Things start of rather well. Harry arrives as Dante’s Peak celebrates being voted the second best place to live in the USA (with a population under 20,000) and soon sparks up a snappy rapport with single mother Mayor, Rachel Wando, that fires up middle-aged libidos that had long since given up the ghost.
Speaking of getting fired up; Harry soon notices some subtle hints that the volcano may soon be about to blow – finding a couple of skinny dippers boiled to death in a hot spring like a pair of nubile lobsters is something of a smoking gun – and gets his colleagues to come running as he prepares to order a full evacuation. However, Paul and the town’s investors have obviously gone to the Jaws School of Town Management and laugh off Harry’s claims as the over-zealous actions of a traumatised man.
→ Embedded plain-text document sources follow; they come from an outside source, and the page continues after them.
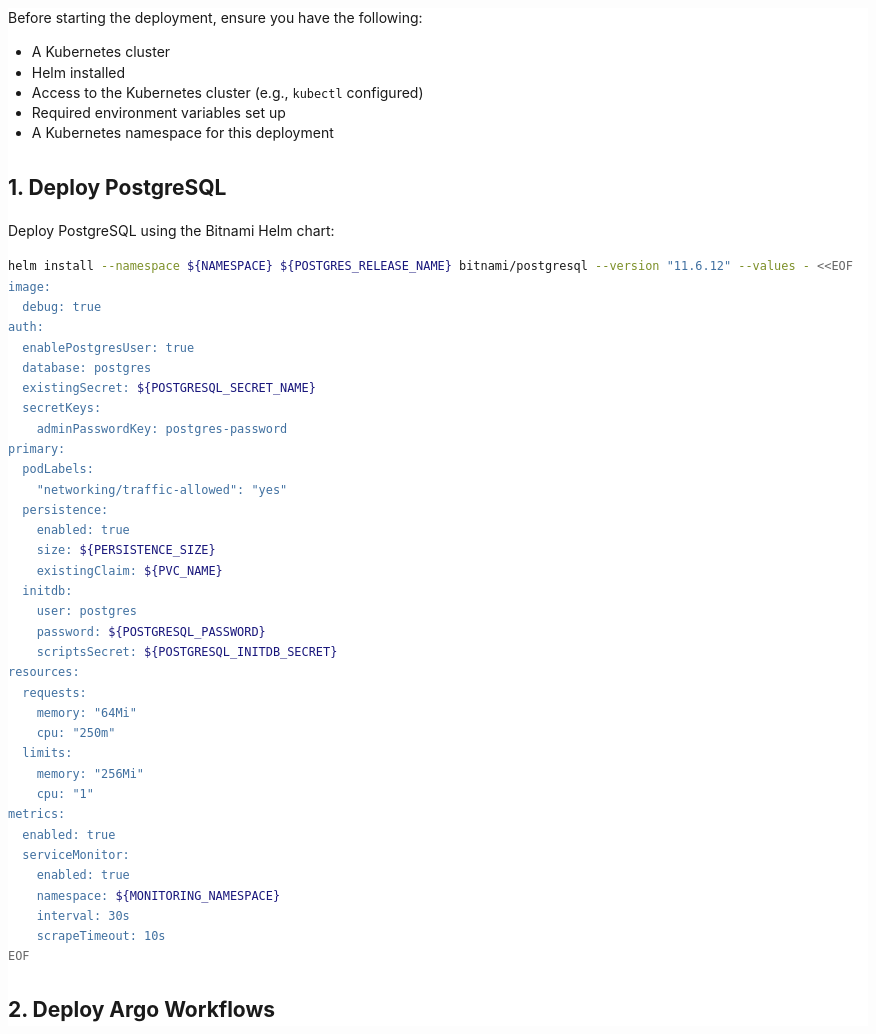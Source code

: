 Before starting the deployment, ensure you have the following:
- A Kubernetes cluster
- Helm installed
- Access to the Kubernetes cluster (e.g., `kubectl` configured)
- Required environment variables set up
- A Kubernetes namespace for this deployment

## 1. Deploy PostgreSQL

Deploy PostgreSQL using the Bitnami Helm chart:

```bash
helm install --namespace ${NAMESPACE} ${POSTGRES_RELEASE_NAME} bitnami/postgresql --version "11.6.12" --values - <<EOF
image:
  debug: true
auth:
  enablePostgresUser: true
  database: postgres
  existingSecret: ${POSTGRESQL_SECRET_NAME}
  secretKeys:
    adminPasswordKey: postgres-password
primary:
  podLabels:
    "networking/traffic-allowed": "yes"
  persistence:
    enabled: true
    size: ${PERSISTENCE_SIZE}
    existingClaim: ${PVC_NAME}
  initdb:
    user: postgres
    password: ${POSTGRESQL_PASSWORD}
    scriptsSecret: ${POSTGRESQL_INITDB_SECRET}
resources:
  requests:
    memory: "64Mi"
    cpu: "250m"
  limits:
    memory: "256Mi"
    cpu: "1"
metrics:
  enabled: true
  serviceMonitor:
    enabled: true
    namespace: ${MONITORING_NAMESPACE}
    interval: 30s
    scrapeTimeout: 10s
EOF
```

## 2. Deploy Argo Workflows
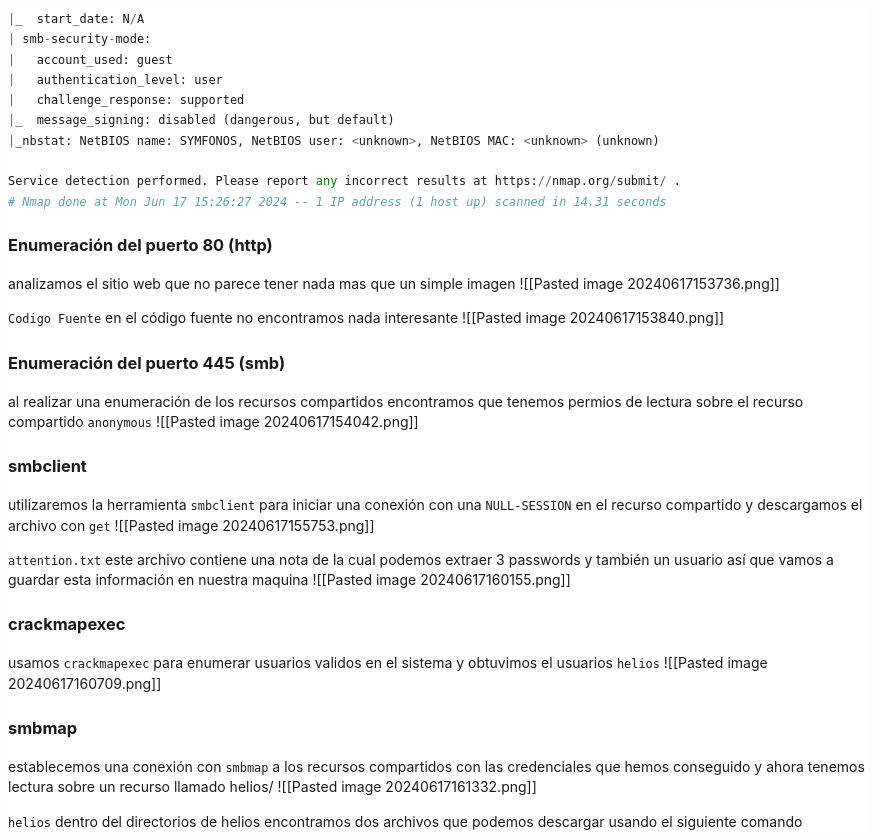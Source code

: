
 ```python
|_  start_date: N/A
| smb-security-mode: 
|   account_used: guest
|   authentication_level: user
|   challenge_response: supported
|_  message_signing: disabled (dangerous, but default)
|_nbstat: NetBIOS name: SYMFONOS, NetBIOS user: <unknown>, NetBIOS MAC: <unknown> (unknown)

Service detection performed. Please report any incorrect results at https://nmap.org/submit/ .
# Nmap done at Mon Jun 17 15:26:27 2024 -- 1 IP address (1 host up) scanned in 14.31 seconds
```

### Enumeración del puerto 80 (http)
analizamos el sitio web que no parece tener nada mas que un simple imagen
![[Pasted image 20240617153736.png]]

`Codigo Fuente`
en el código fuente no encontramos nada interesante 
![[Pasted image 20240617153840.png]]

### Enumeración del puerto 445 (smb)
al realizar una enumeración de los recursos compartidos encontramos que tenemos permios de lectura sobre el recurso compartido `anonymous`
![[Pasted image 20240617154042.png]]

### smbclient
utilizaremos la herramienta `smbclient` para iniciar una conexión con una `NULL-SESSION` en el recurso compartido y descargamos el archivo con `get`
![[Pasted image 20240617155753.png]]

`attention.txt`
este archivo contiene una nota de la cual podemos extraer 3 passwords y también un usuario así que vamos a guardar esta información en nuestra maquina 
![[Pasted image 20240617160155.png]]

### crackmapexec
usamos `crackmapexec` para enumerar usuarios validos en el sistema y obtuvimos el usuarios `helios` 
![[Pasted image 20240617160709.png]]

### smbmap
establecemos una conexión con `smbmap` a los recursos compartidos con las credenciales que hemos conseguido y ahora tenemos lectura sobre un recurso llamado helios/
![[Pasted image 20240617161332.png]]

`helios`
dentro del directorios de helios encontramos dos archivos que podemos descargar usando el siguiente comando 
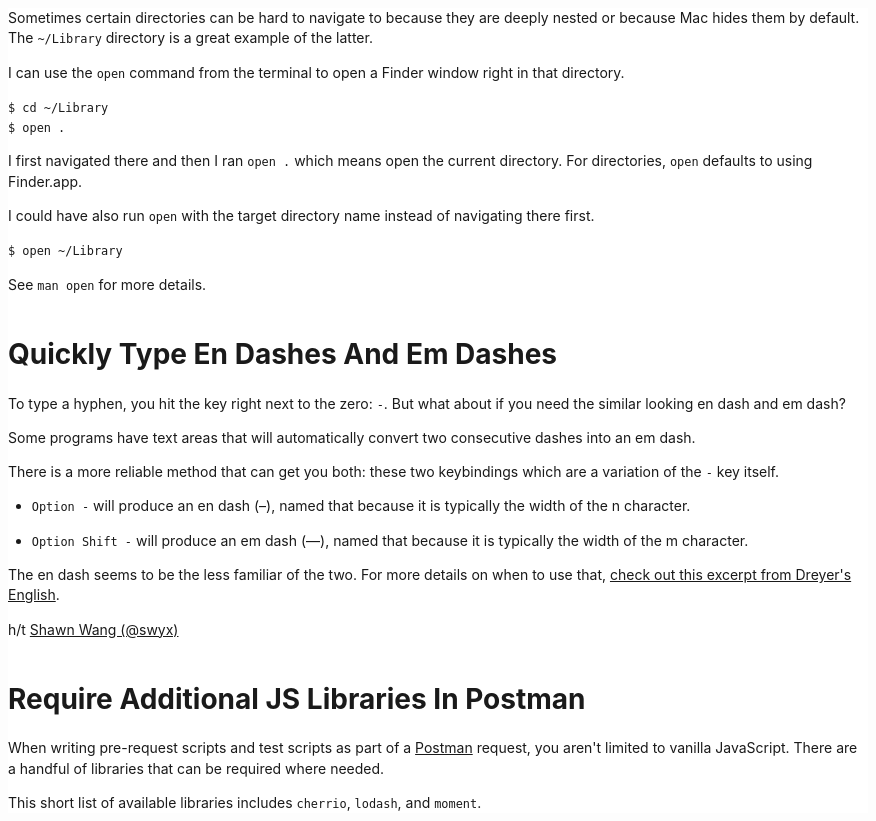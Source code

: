 Sometimes certain directories can be hard to navigate to because they are
deeply nested or because Mac hides them by default. The `~/Library` directory
is a great example of the latter.

I can use the `open` command from the terminal to open a Finder window right in
that directory.

```bash
$ cd ~/Library
$ open .
```

I first navigated there and then I ran `open .` which means open the current
directory. For directories, `open` defaults to using Finder.app.

I could have also run `open` with the target directory name instead of
navigating there first.

```bash
$ open ~/Library
```

See `man open` for more details.

# Quickly Type En Dashes And Em Dashes

To type a hyphen, you hit the key right next to the zero: `-`. But what about
if you need the similar looking en dash and em dash?

Some programs have text areas that will automatically convert two consecutive
dashes into an em dash.

There is a more reliable method that can get you both: these two keybindings
which are a variation of the `-` key itself.

* `Option -` will produce an en dash (–), named that because it is typically
  the width of the n character.

* `Option Shift -` will produce an em dash (—), named that because it is
  typically the width of the m character.

The en dash seems to be the less familiar of the two. For more details on when
to use that, [check out this excerpt from Dreyer's
English](https://twitter.com/jbrancha/status/1344345683294380035).

h/t [Shawn Wang (@swyx)](https://twitter.com/swyx/status/1344127570753646593?s=20)

# Require Additional JS Libraries In Postman

When writing pre-request scripts and test scripts as part of a
[Postman](https://www.getpostman.com/) request, you aren't limited to
vanilla JavaScript. There are a handful of libraries that can be required
where needed.

This short list of available libraries includes `cherrio`, `lodash`, and
`moment`.
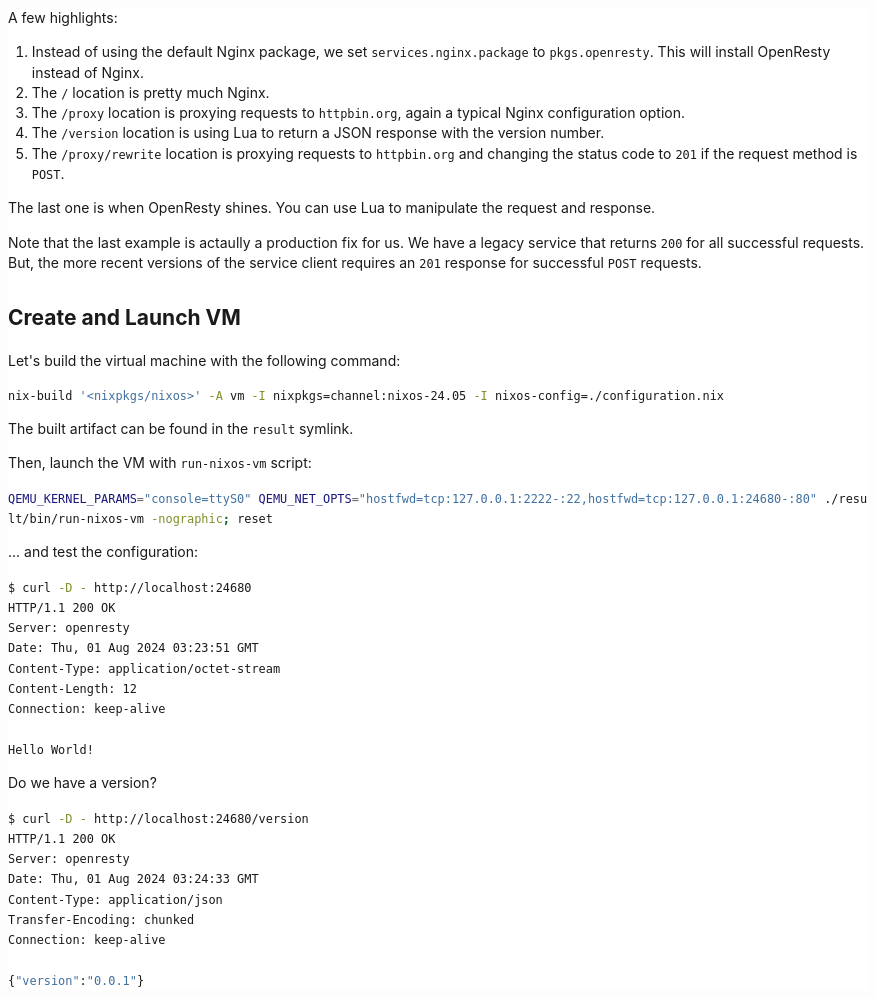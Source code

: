 A few highlights:

1. Instead of using the default Nginx package, we set `services.nginx.package`
   to `pkgs.openresty`. This will install OpenResty instead of Nginx.
2. The `/` location is pretty much Nginx.
3. The `/proxy` location is proxying requests to `httpbin.org`, again a typical
   Nginx configuration option.
4. The `/version` location is using Lua to return a JSON response with the
   version number.
5. The `/proxy/rewrite` location is proxying requests to `httpbin.org` and
   changing the status code to `201` if the request method is `POST`.

The last one is when OpenResty shines. You can use Lua to manipulate the request
and response.

Note that the last example is actaully a production fix for us. We have a legacy
service that returns `200` for all successful requests. But, the more recent
versions of the service client requires an `201` response for successful `POST`
requests.

## Create and Launch VM

Let's build the virtual machine with the following command:

```sh
nix-build '<nixpkgs/nixos>' -A vm -I nixpkgs=channel:nixos-24.05 -I nixos-config=./configuration.nix
```

The built artifact can be found in the `result` symlink.

Then, launch the VM with `run-nixos-vm` script:

```sh
QEMU_KERNEL_PARAMS="console=ttyS0" QEMU_NET_OPTS="hostfwd=tcp:127.0.0.1:2222-:22,hostfwd=tcp:127.0.0.1:24680-:80" ./result/bin/run-nixos-vm -nographic; reset
```

... and test the configuration:

```sh
$ curl -D - http://localhost:24680
HTTP/1.1 200 OK
Server: openresty
Date: Thu, 01 Aug 2024 03:23:51 GMT
Content-Type: application/octet-stream
Content-Length: 12
Connection: keep-alive

Hello World!
```

Do we have a version?

```sh
$ curl -D - http://localhost:24680/version
HTTP/1.1 200 OK
Server: openresty
Date: Thu, 01 Aug 2024 03:24:33 GMT
Content-Type: application/json
Transfer-Encoding: chunked
Connection: keep-alive

{"version":"0.0.1"}
```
Of course, as if on cue, the volcano blows its top putting everyone at risk, but in among the choking ash, whistling lava bombs, surging lava and a collapsing dam, Rachel’s kids steal the family truck in order to go get their stubborn, reclusive grandma who lives up the mountain. Racing even deeper into the danger to save the kids (and possibly an old lady and a dog), Harry and Rachel have to brave the hellfires of a volcano that’s about to go nuclear, but can they save those reckless loved ones and get back down the mountain before they’re burnt to a crisp?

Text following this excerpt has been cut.